_EXERCISE INSTRUCTIONS_: Your answer should be only the lines below from the one with "<p> <strong> Asia-Pacific: </strong>" to the one with "<p><strong>What are the", repeated exactly, ends included.

_INFORMATION SHOWN_:

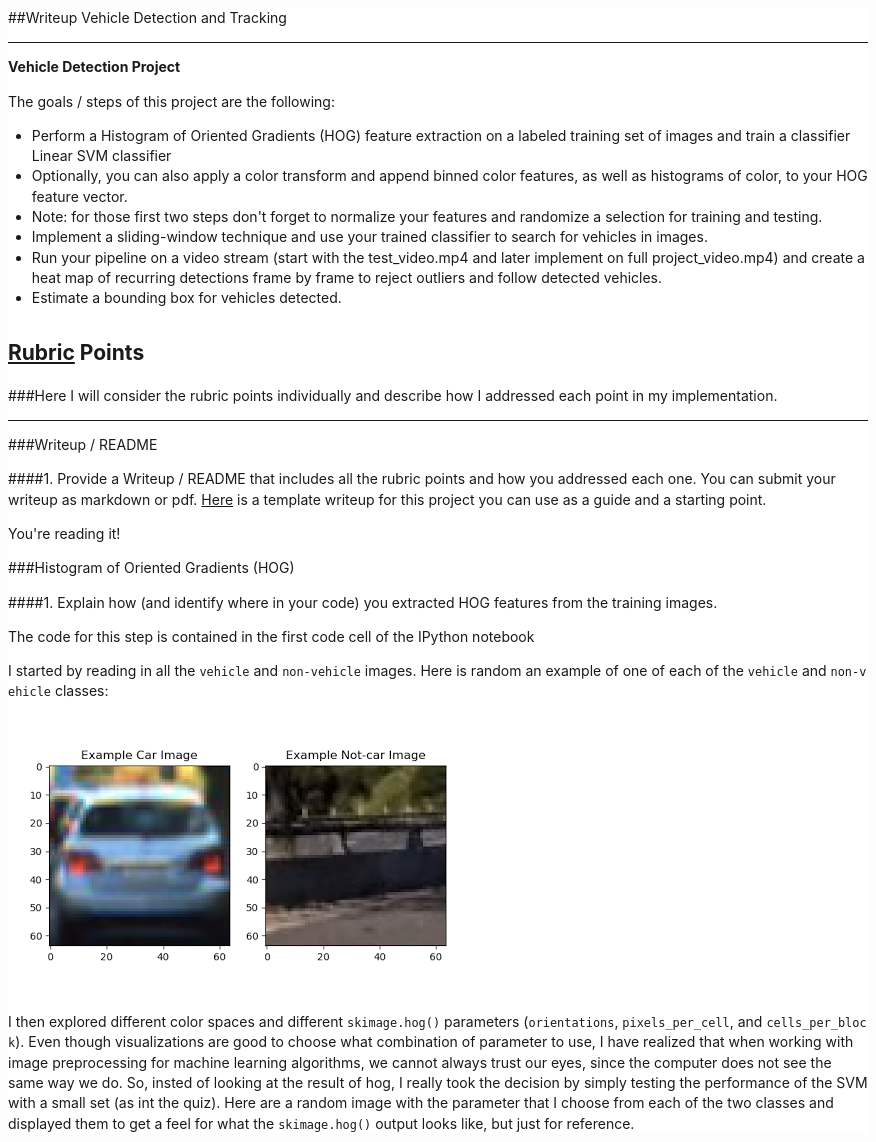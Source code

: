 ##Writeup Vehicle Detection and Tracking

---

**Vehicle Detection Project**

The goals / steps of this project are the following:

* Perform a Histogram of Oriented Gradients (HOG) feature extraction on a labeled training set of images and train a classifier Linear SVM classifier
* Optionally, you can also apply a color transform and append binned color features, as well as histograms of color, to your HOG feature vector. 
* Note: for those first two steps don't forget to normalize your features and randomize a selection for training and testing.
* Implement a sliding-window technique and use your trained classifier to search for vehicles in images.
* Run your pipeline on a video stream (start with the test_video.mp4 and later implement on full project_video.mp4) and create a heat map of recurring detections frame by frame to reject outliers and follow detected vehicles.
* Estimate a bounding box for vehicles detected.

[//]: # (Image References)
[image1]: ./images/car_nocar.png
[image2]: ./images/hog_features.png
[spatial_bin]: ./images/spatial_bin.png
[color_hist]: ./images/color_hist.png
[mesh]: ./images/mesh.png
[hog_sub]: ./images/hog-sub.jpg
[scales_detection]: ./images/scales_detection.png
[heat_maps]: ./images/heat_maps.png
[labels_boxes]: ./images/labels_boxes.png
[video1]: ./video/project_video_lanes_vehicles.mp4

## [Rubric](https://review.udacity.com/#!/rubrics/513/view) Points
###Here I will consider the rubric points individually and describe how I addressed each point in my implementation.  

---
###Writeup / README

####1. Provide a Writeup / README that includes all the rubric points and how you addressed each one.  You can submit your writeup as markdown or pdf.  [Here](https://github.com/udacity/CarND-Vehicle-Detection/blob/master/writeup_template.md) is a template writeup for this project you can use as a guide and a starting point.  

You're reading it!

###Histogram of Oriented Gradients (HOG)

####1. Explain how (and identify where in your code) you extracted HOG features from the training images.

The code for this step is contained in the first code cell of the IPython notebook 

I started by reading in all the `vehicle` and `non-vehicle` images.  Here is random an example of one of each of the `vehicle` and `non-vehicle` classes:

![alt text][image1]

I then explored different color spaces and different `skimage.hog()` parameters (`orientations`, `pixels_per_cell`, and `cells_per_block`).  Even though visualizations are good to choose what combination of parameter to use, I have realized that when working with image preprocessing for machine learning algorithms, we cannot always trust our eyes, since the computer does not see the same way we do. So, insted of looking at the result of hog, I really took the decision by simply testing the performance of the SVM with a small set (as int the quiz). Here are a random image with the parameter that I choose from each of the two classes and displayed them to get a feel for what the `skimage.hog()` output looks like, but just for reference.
---
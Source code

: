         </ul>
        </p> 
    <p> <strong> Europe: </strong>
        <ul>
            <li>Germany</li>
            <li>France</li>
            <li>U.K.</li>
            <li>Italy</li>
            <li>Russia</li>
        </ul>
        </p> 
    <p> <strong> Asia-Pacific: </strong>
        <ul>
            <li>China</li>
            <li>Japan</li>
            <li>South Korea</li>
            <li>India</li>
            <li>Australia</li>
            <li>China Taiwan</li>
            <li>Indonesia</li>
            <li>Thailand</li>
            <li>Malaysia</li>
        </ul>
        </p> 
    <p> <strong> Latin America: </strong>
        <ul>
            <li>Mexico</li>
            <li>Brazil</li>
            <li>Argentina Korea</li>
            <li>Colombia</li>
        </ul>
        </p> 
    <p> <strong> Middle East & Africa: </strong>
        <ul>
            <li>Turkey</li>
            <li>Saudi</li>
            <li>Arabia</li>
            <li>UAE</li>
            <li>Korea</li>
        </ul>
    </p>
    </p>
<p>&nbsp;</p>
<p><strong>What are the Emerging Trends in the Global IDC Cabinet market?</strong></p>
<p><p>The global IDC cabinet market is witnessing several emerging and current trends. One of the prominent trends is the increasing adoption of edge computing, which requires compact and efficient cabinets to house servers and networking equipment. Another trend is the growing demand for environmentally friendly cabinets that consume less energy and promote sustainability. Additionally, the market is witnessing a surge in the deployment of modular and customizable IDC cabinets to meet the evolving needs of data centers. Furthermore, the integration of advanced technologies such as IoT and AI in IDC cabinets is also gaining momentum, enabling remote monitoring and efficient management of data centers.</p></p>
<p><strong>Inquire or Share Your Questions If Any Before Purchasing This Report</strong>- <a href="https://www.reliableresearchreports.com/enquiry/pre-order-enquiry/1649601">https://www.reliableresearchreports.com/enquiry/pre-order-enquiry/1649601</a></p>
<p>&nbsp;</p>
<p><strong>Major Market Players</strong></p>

_TASK OUTPUT_:
    <p> <strong> Asia-Pacific: </strong>
        <ul>
            <li>China</li>
            <li>Japan</li>
            <li>South Korea</li>
            <li>India</li>
            <li>Australia</li>
            <li>China Taiwan</li>
            <li>Indonesia</li>
            <li>Thailand</li>
            <li>Malaysia</li>
        </ul>
        </p> 
    <p> <strong> Latin America: </strong>
        <ul>
            <li>Mexico</li>
            <li>Brazil</li>
            <li>Argentina Korea</li>
            <li>Colombia</li>
        </ul>
        </p> 
    <p> <strong> Middle East & Africa: </strong>
        <ul>
            <li>Turkey</li>
            <li>Saudi</li>
            <li>Arabia</li>
            <li>UAE</li>
            <li>Korea</li>
        </ul>
    </p>
    </p>
<p>&nbsp;</p>
<p><strong>What are the Emerging Trends in the Global IDC Cabinet market?</strong></p>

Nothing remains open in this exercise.